Each and every line below goes into your answer unchanged, but leave out the images.

━━━━━━━━━━━━━━━━━━━━━━━━━━━━━━

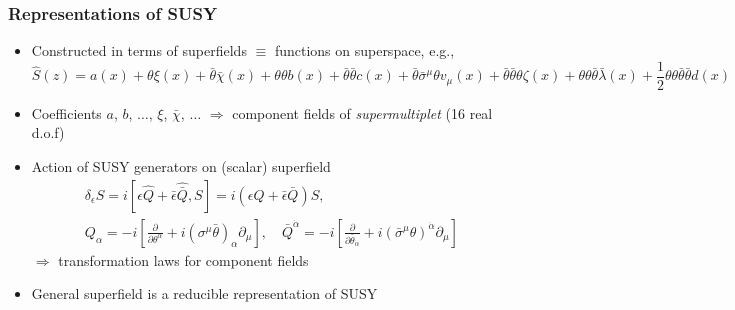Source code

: \documentclass[10pt,aspectratio=169]{beamer}
\begin{document}
\begin{frame}
  \frametitle{Representations of SUSY}
  \begin{itemize}\itemsep1em
  \item Constructed in terms of superfields $\equiv$ functions on superspace,
    e.g.,
    \begin{equation*}
      \hat{S}(z) = a(x) + \theta \xi(x) + \bar{\theta} \bar{\chi}(x) +
      \theta \theta b(x) + \bar{\theta} \bar{\theta} c(x) + \bar{\theta}
      \bar{\sigma}^\mu \theta v_\mu (x)
      + \bar{\theta} \bar{\theta} \theta \zeta(x)
      + \theta \theta \bar{\theta} \bar{\lambda} (x) + \frac{1}{2} \theta
      \theta \bar{\theta} \bar{\theta} d(x)
    \end{equation*}
  \item Coefficients $a$, $b$, $\ldots$, $\xi$, $\bar{\chi}$, $\ldots$
    $\Rightarrow$ component fields of \emph{supermultiplet} (16 real d.o.f)
  \item Action of SUSY generators on (scalar) superfield
    \begin{gather*}
      \delta_\epsilon S = i \left [ \epsilon \hat{Q} + \bar{\epsilon}
        \hat{\bar{Q}}, S \right ]
      = i \left ( \epsilon Q + \bar{\epsilon} \bar{Q} \right ) S ,
      \\
      Q_\alpha = -i \left [ \frac{\partial}{\partial \theta^\alpha}
        + i \left ( \sigma^\mu \bar{\theta} \right )_\alpha
        \partial_\mu \right ] , \quad
      \bar{Q}^{\dot{\alpha}} = -i \left [
        \frac{\partial}{\partial \bar{\theta}_{\dot{\alpha}}} + i \left (
        \bar{\sigma}^\mu \theta \right )^{\dot{\alpha}} \partial_\mu \right ]
    \end{gather*}
    $\Rightarrow$ transformation laws for component fields
  \item General superfield is a \alert{reducible representation of SUSY}
  \end{itemize}
\end{frame}
\end{document}
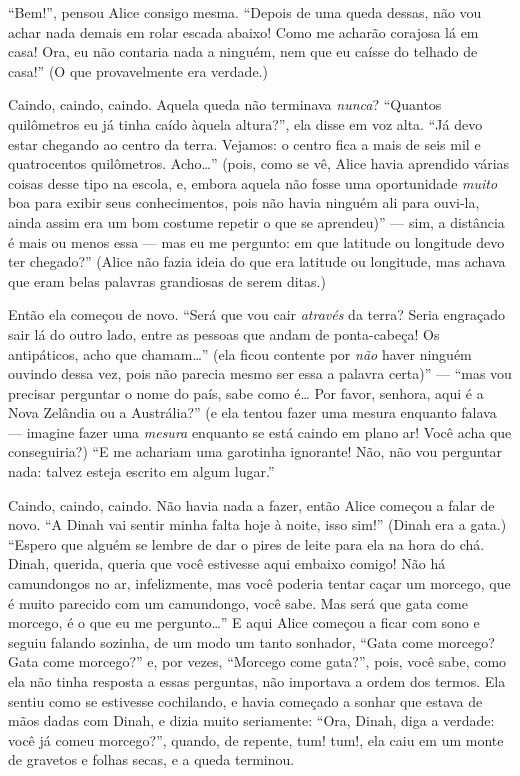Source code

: ``Bem!'', pensou Alice consigo mesma. ``Depois de uma queda dessas, não
vou achar nada demais em rolar escada abaixo! Como me acharão corajosa
lá em casa! Ora, eu não contaria nada a ninguém, nem que eu caísse do
telhado de casa!'' (O que provavelmente era verdade.)

Caindo, caindo, caindo. Aquela queda não terminava \emph{nunca}?
``Quantos quilômetros eu já tinha caído àquela altura?'', ela disse em
voz alta. ``Já devo estar chegando ao centro da terra. Vejamos: o centro
fica a mais de seis mil e quatrocentos quilômetros. Acho\ldots{}'' (pois,
como se vê, Alice havia aprendido várias coisas desse tipo na escola, e,
embora aquela não fosse uma oportunidade \emph{muito} boa para exibir
seus conhecimentos, pois não havia ninguém ali para ouvi-la, ainda assim
era um bom costume repetir o que se aprendeu)'' --- sim, a distância é
mais ou menos essa --- mas eu me pergunto: em que latitude ou longitude
devo ter chegado?'' (Alice não fazia ideia do que era latitude ou
longitude, mas achava que eram belas palavras grandiosas de serem
ditas.)

Então ela começou de novo. ``Será que vou cair \emph{através} da terra?
Seria engraçado sair lá do outro lado, entre as pessoas que andam de
ponta-cabeça! Os antipáticos, acho que chamam\ldots{}'' (ela ficou contente
por \emph{não} haver ninguém ouvindo dessa vez, pois não parecia mesmo
ser essa a palavra certa)'' --- ``mas vou precisar perguntar o nome do
país, sabe como é\ldots{} Por favor, senhora, aqui é a Nova Zelândia ou a
Austrália?'' (e ela tentou fazer uma mesura enquanto falava --- imagine
fazer uma \emph{mesura} enquanto se está caindo em plano ar! Você acha
que conseguiria?) ``E me achariam uma garotinha ignorante! Não, não vou
perguntar nada: talvez esteja escrito em algum lugar.''

Caindo, caindo, caindo. Não havia nada a fazer, então Alice começou a
falar de novo. ``A Dinah vai sentir minha falta hoje à noite, isso
sim!'' (Dinah era a gata.) ``Espero que alguém se lembre de dar o pires de
leite para ela na hora do chá. Dinah, querida, queria que você estivesse
aqui embaixo comigo! Não há camundongos no ar, infelizmente, mas você
poderia tentar caçar um morcego, que é muito parecido com um camundongo,
você sabe. Mas será que gata come morcego, é o que eu me pergunto\ldots{}'' E
aqui Alice começou a ficar com sono e seguiu falando sozinha, de um
modo um tanto sonhador, ``Gata come morcego? Gata come morcego?'' e, por
vezes, ``Morcego come gata?'', pois, você sabe, como ela não tinha
resposta a essas perguntas, não importava a ordem dos termos. Ela sentiu
como se estivesse cochilando, e havia começado a sonhar que estava de
mãos dadas com Dinah, e dizia muito seriamente: ``Ora, Dinah, diga a
verdade: você já comeu morcego?'', quando, de repente, tum! tum!, ela
caiu em um monte de gravetos e folhas secas, e a queda terminou.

━━━━━━━━━━━━━━━━━━━━━━━━━━━━━━

▶ **Result**
Source code

: \documentclass[10pt,aspectratio=169]{beamer}
\begin{document}
\begin{frame}
  \frametitle{Representations of SUSY}
  \begin{itemize}\itemsep1em
  \item Constructed in terms of superfields $\equiv$ functions on superspace,
    e.g.,
    \begin{equation*}
      \hat{S}(z) = a(x) + \theta \xi(x) + \bar{\theta} \bar{\chi}(x) +
      \theta \theta b(x) + \bar{\theta} \bar{\theta} c(x) + \bar{\theta}
      \bar{\sigma}^\mu \theta v_\mu (x)
      + \bar{\theta} \bar{\theta} \theta \zeta(x)
      + \theta \theta \bar{\theta} \bar{\lambda} (x) + \frac{1}{2} \theta
      \theta \bar{\theta} \bar{\theta} d(x)
    \end{equation*}
  \item Coefficients $a$, $b$, $\ldots$, $\xi$, $\bar{\chi}$, $\ldots$
    $\Rightarrow$ component fields of \emph{supermultiplet} (16 real d.o.f)
  \item Action of SUSY generators on (scalar) superfield
    \begin{gather*}
      \delta_\epsilon S = i \left [ \epsilon \hat{Q} + \bar{\epsilon}
        \hat{\bar{Q}}, S \right ]
      = i \left ( \epsilon Q + \bar{\epsilon} \bar{Q} \right ) S ,
      \\
      Q_\alpha = -i \left [ \frac{\partial}{\partial \theta^\alpha}
        + i \left ( \sigma^\mu \bar{\theta} \right )_\alpha
        \partial_\mu \right ] , \quad
      \bar{Q}^{\dot{\alpha}} = -i \left [
        \frac{\partial}{\partial \bar{\theta}_{\dot{\alpha}}} + i \left (
        \bar{\sigma}^\mu \theta \right )^{\dot{\alpha}} \partial_\mu \right ]
    \end{gather*}
    $\Rightarrow$ transformation laws for component fields
  \item General superfield is a \alert{reducible representation of SUSY}
  \end{itemize}
\end{frame}
\end{document}
Source code

: ``Bem!'', pensou Alice consigo mesma. ``Depois de uma queda dessas, não
vou achar nada demais em rolar escada abaixo! Como me acharão corajosa
lá em casa! Ora, eu não contaria nada a ninguém, nem que eu caísse do
telhado de casa!'' (O que provavelmente era verdade.)

Caindo, caindo, caindo. Aquela queda não terminava \emph{nunca}?
``Quantos quilômetros eu já tinha caído àquela altura?'', ela disse em
voz alta. ``Já devo estar chegando ao centro da terra. Vejamos: o centro
fica a mais de seis mil e quatrocentos quilômetros. Acho\ldots{}'' (pois,
como se vê, Alice havia aprendido várias coisas desse tipo na escola, e,
embora aquela não fosse uma oportunidade \emph{muito} boa para exibir
seus conhecimentos, pois não havia ninguém ali para ouvi-la, ainda assim
era um bom costume repetir o que se aprendeu)'' --- sim, a distância é
mais ou menos essa --- mas eu me pergunto: em que latitude ou longitude
devo ter chegado?'' (Alice não fazia ideia do que era latitude ou
longitude, mas achava que eram belas palavras grandiosas de serem
ditas.)

Então ela começou de novo. ``Será que vou cair \emph{através} da terra?
Seria engraçado sair lá do outro lado, entre as pessoas que andam de
ponta-cabeça! Os antipáticos, acho que chamam\ldots{}'' (ela ficou contente
por \emph{não} haver ninguém ouvindo dessa vez, pois não parecia mesmo
ser essa a palavra certa)'' --- ``mas vou precisar perguntar o nome do
país, sabe como é\ldots{} Por favor, senhora, aqui é a Nova Zelândia ou a
Austrália?'' (e ela tentou fazer uma mesura enquanto falava --- imagine
fazer uma \emph{mesura} enquanto se está caindo em plano ar! Você acha
que conseguiria?) ``E me achariam uma garotinha ignorante! Não, não vou
perguntar nada: talvez esteja escrito em algum lugar.''

Caindo, caindo, caindo. Não havia nada a fazer, então Alice começou a
falar de novo. ``A Dinah vai sentir minha falta hoje à noite, isso
sim!'' (Dinah era a gata.) ``Espero que alguém se lembre de dar o pires de
leite para ela na hora do chá. Dinah, querida, queria que você estivesse
aqui embaixo comigo! Não há camundongos no ar, infelizmente, mas você
poderia tentar caçar um morcego, que é muito parecido com um camundongo,
você sabe. Mas será que gata come morcego, é o que eu me pergunto\ldots{}'' E
aqui Alice começou a ficar com sono e seguiu falando sozinha, de um
modo um tanto sonhador, ``Gata come morcego? Gata come morcego?'' e, por
vezes, ``Morcego come gata?'', pois, você sabe, como ela não tinha
resposta a essas perguntas, não importava a ordem dos termos. Ela sentiu
como se estivesse cochilando, e havia começado a sonhar que estava de
mãos dadas com Dinah, e dizia muito seriamente: ``Ora, Dinah, diga a
verdade: você já comeu morcego?'', quando, de repente, tum! tum!, ela
caiu em um monte de gravetos e folhas secas, e a queda terminou.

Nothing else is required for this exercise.